Top of Available data

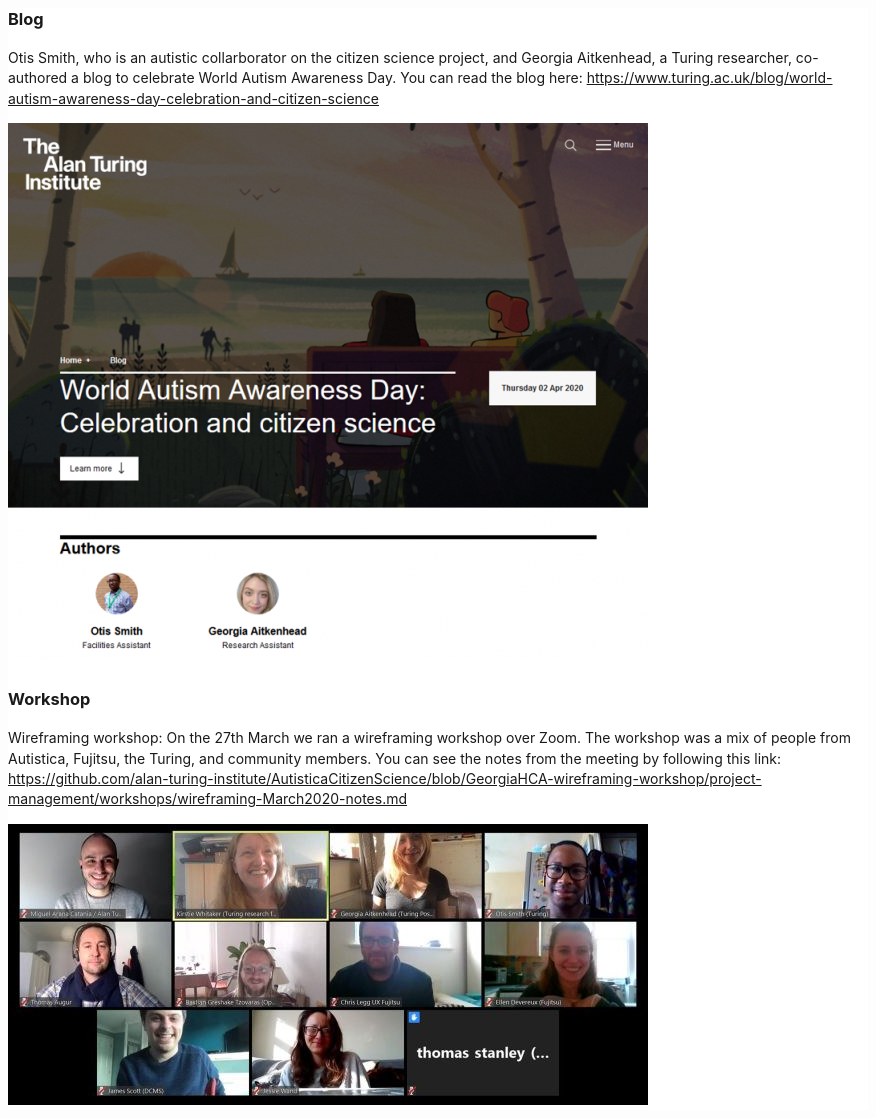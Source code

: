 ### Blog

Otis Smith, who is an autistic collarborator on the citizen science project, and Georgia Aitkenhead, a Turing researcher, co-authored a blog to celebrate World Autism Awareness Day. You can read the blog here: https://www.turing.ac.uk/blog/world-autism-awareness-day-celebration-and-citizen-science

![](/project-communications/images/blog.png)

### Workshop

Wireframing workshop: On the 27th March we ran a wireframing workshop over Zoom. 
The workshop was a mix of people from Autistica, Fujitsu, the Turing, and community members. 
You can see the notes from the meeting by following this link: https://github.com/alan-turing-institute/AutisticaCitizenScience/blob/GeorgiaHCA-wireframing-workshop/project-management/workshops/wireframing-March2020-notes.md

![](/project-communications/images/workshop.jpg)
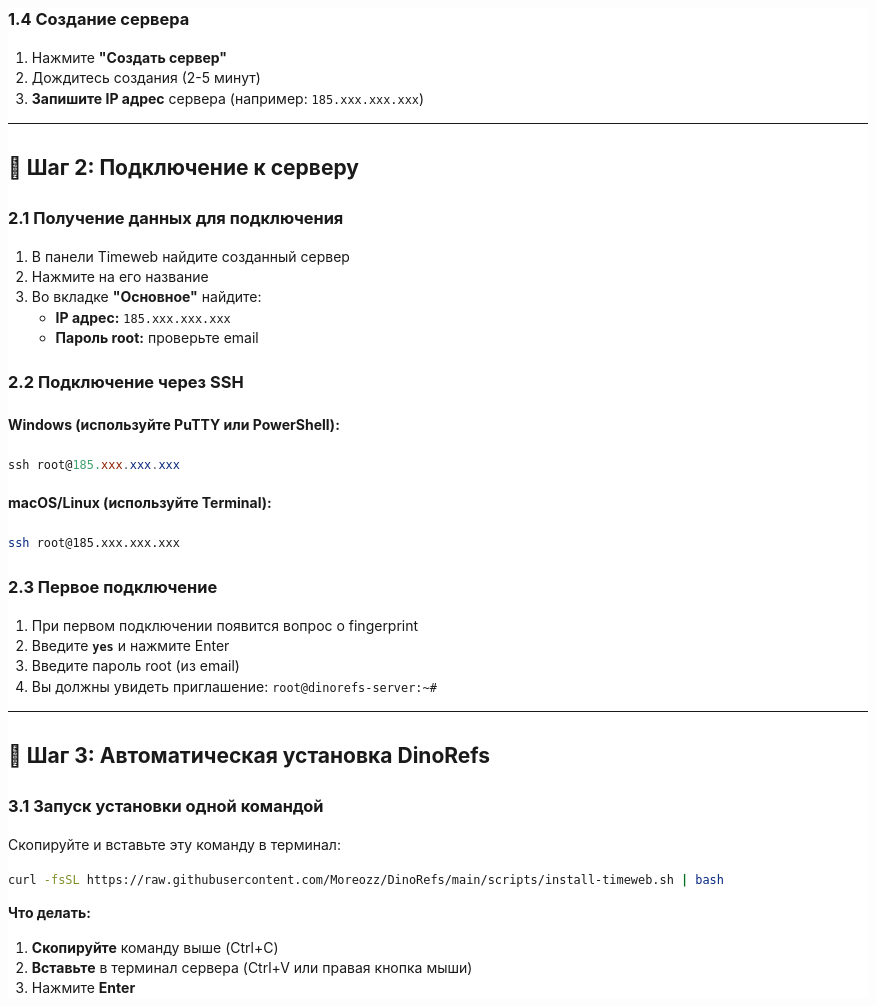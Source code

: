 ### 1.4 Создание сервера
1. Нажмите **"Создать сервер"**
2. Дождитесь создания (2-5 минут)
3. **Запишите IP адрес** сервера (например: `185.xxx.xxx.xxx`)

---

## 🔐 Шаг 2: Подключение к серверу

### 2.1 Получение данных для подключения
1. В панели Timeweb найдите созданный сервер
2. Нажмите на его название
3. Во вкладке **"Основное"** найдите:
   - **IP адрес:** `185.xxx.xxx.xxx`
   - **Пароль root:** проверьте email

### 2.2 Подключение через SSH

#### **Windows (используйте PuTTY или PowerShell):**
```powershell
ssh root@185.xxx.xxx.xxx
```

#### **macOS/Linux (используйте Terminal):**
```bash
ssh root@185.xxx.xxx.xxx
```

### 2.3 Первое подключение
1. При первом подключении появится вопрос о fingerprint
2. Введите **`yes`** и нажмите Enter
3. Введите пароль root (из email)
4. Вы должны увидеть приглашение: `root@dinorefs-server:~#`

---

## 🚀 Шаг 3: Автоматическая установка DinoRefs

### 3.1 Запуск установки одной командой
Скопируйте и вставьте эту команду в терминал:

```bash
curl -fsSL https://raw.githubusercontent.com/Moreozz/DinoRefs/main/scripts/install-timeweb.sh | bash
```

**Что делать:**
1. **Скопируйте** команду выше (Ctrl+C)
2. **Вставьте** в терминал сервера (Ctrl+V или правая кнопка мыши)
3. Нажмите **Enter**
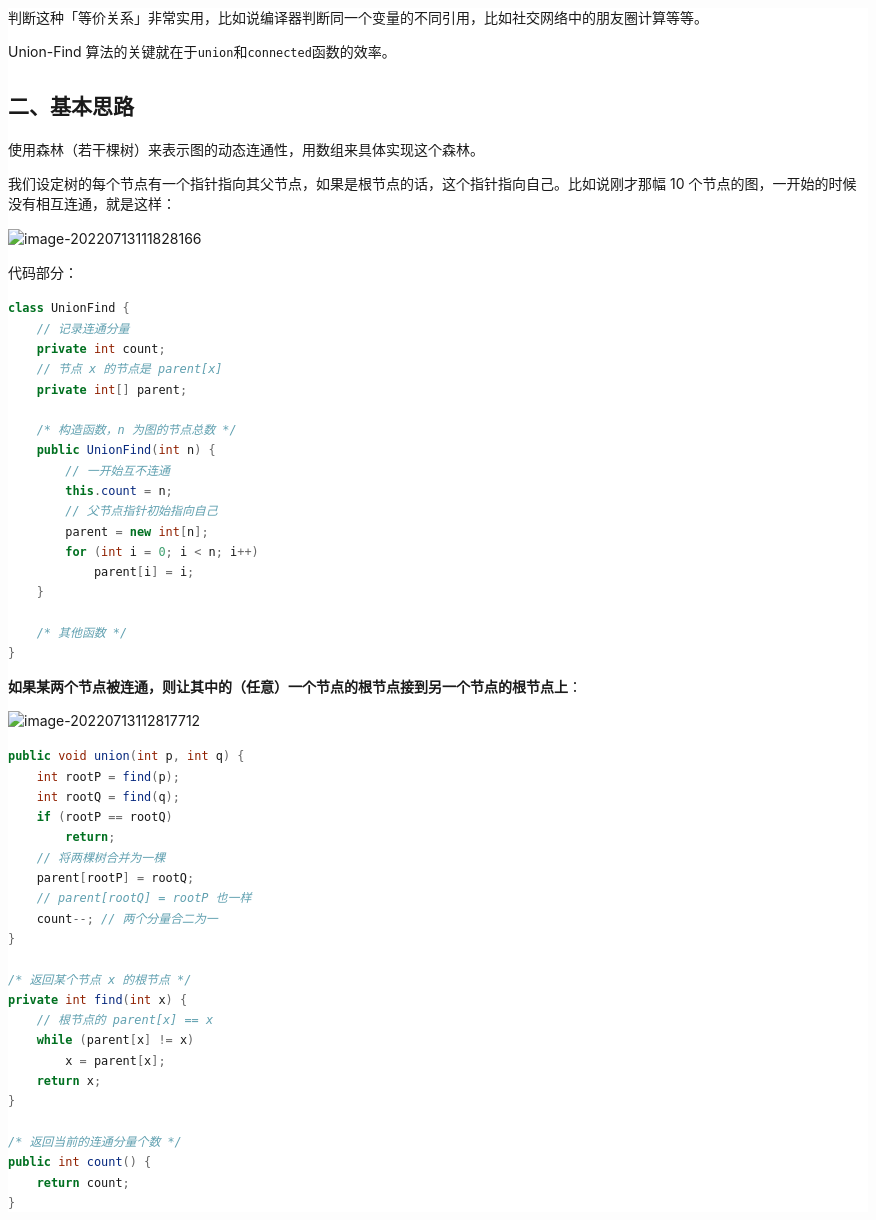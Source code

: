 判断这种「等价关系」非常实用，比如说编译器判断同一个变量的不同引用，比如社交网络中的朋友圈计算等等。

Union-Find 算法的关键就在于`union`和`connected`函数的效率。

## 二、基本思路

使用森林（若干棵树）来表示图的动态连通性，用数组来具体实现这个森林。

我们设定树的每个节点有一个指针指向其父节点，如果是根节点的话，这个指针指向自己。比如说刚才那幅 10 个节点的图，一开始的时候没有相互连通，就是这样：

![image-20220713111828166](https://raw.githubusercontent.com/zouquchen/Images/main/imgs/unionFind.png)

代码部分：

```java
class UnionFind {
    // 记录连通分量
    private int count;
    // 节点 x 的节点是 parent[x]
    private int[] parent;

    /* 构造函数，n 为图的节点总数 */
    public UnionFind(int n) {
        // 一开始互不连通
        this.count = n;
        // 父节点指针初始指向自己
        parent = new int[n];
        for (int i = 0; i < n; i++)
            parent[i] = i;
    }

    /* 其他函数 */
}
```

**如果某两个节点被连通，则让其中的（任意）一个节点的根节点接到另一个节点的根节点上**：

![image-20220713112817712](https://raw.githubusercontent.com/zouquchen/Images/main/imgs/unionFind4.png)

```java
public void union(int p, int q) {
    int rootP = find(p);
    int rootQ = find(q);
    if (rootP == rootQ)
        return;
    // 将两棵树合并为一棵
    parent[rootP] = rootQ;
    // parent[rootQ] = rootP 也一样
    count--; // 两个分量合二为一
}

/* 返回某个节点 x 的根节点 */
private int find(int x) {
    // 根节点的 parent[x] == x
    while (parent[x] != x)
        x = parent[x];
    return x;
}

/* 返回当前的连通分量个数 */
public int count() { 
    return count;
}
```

Bottom of Available data

> [Activity]
Each line above should be printed again exactly, though the pictures should not be.

> [Response for this exercise]
Source code

: ### Blog

Otis Smith, who is an autistic collarborator on the citizen science project, and Georgia Aitkenhead, a Turing researcher, co-authored a blog to celebrate World Autism Awareness Day. You can read the blog here: https://www.turing.ac.uk/blog/world-autism-awareness-day-celebration-and-citizen-science

![](/project-communications/images/blog.png)

### Workshop

Wireframing workshop: On the 27th March we ran a wireframing workshop over Zoom. 
The workshop was a mix of people from Autistica, Fujitsu, the Turing, and community members. 
You can see the notes from the meeting by following this link: https://github.com/alan-turing-institute/AutisticaCitizenScience/blob/GeorgiaHCA-wireframing-workshop/project-management/workshops/wireframing-March2020-notes.md

![](/project-communications/images/workshop.jpg)
Source code

: ### 1.4 Создание сервера
1. Нажмите **"Создать сервер"**
2. Дождитесь создания (2-5 минут)
3. **Запишите IP адрес** сервера (например: `185.xxx.xxx.xxx`)

---

## 🔐 Шаг 2: Подключение к серверу

### 2.1 Получение данных для подключения
1. В панели Timeweb найдите созданный сервер
2. Нажмите на его название
3. Во вкладке **"Основное"** найдите:
   - **IP адрес:** `185.xxx.xxx.xxx`
   - **Пароль root:** проверьте email

### 2.2 Подключение через SSH

#### **Windows (используйте PuTTY или PowerShell):**
```powershell
ssh root@185.xxx.xxx.xxx
```

#### **macOS/Linux (используйте Terminal):**
```bash
ssh root@185.xxx.xxx.xxx
```

### 2.3 Первое подключение
1. При первом подключении появится вопрос о fingerprint
2. Введите **`yes`** и нажмите Enter
3. Введите пароль root (из email)
4. Вы должны увидеть приглашение: `root@dinorefs-server:~#`

---

## 🚀 Шаг 3: Автоматическая установка DinoRefs

### 3.1 Запуск установки одной командой
Скопируйте и вставьте эту команду в терминал:

```bash
curl -fsSL https://raw.githubusercontent.com/Moreozz/DinoRefs/main/scripts/install-timeweb.sh | bash
```

**Что делать:**
1. **Скопируйте** команду выше (Ctrl+C)
2. **Вставьте** в терминал сервера (Ctrl+V или правая кнопка мыши)
3. Нажмите **Enter**
Source code

: 判断这种「等价关系」非常实用，比如说编译器判断同一个变量的不同引用，比如社交网络中的朋友圈计算等等。

Union-Find 算法的关键就在于`union`和`connected`函数的效率。

## 二、基本思路

使用森林（若干棵树）来表示图的动态连通性，用数组来具体实现这个森林。

我们设定树的每个节点有一个指针指向其父节点，如果是根节点的话，这个指针指向自己。比如说刚才那幅 10 个节点的图，一开始的时候没有相互连通，就是这样：

![image-20220713111828166](https://raw.githubusercontent.com/zouquchen/Images/main/imgs/unionFind.png)

代码部分：

```java
class UnionFind {
    // 记录连通分量
    private int count;
    // 节点 x 的节点是 parent[x]
    private int[] parent;

    /* 构造函数，n 为图的节点总数 */
    public UnionFind(int n) {
        // 一开始互不连通
        this.count = n;
        // 父节点指针初始指向自己
        parent = new int[n];
        for (int i = 0; i < n; i++)
            parent[i] = i;
    }

    /* 其他函数 */
}
```

**如果某两个节点被连通，则让其中的（任意）一个节点的根节点接到另一个节点的根节点上**：

![image-20220713112817712](https://raw.githubusercontent.com/zouquchen/Images/main/imgs/unionFind4.png)

```java
public void union(int p, int q) {
    int rootP = find(p);
    int rootQ = find(q);
    if (rootP == rootQ)
        return;
    // 将两棵树合并为一棵
    parent[rootP] = rootQ;
    // parent[rootQ] = rootP 也一样
    count--; // 两个分量合二为一
}

/* 返回某个节点 x 的根节点 */
private int find(int x) {
    // 根节点的 parent[x] == x
    while (parent[x] != x)
        x = parent[x];
    return x;
}

/* 返回当前的连通分量个数 */
public int count() { 
    return count;
}
```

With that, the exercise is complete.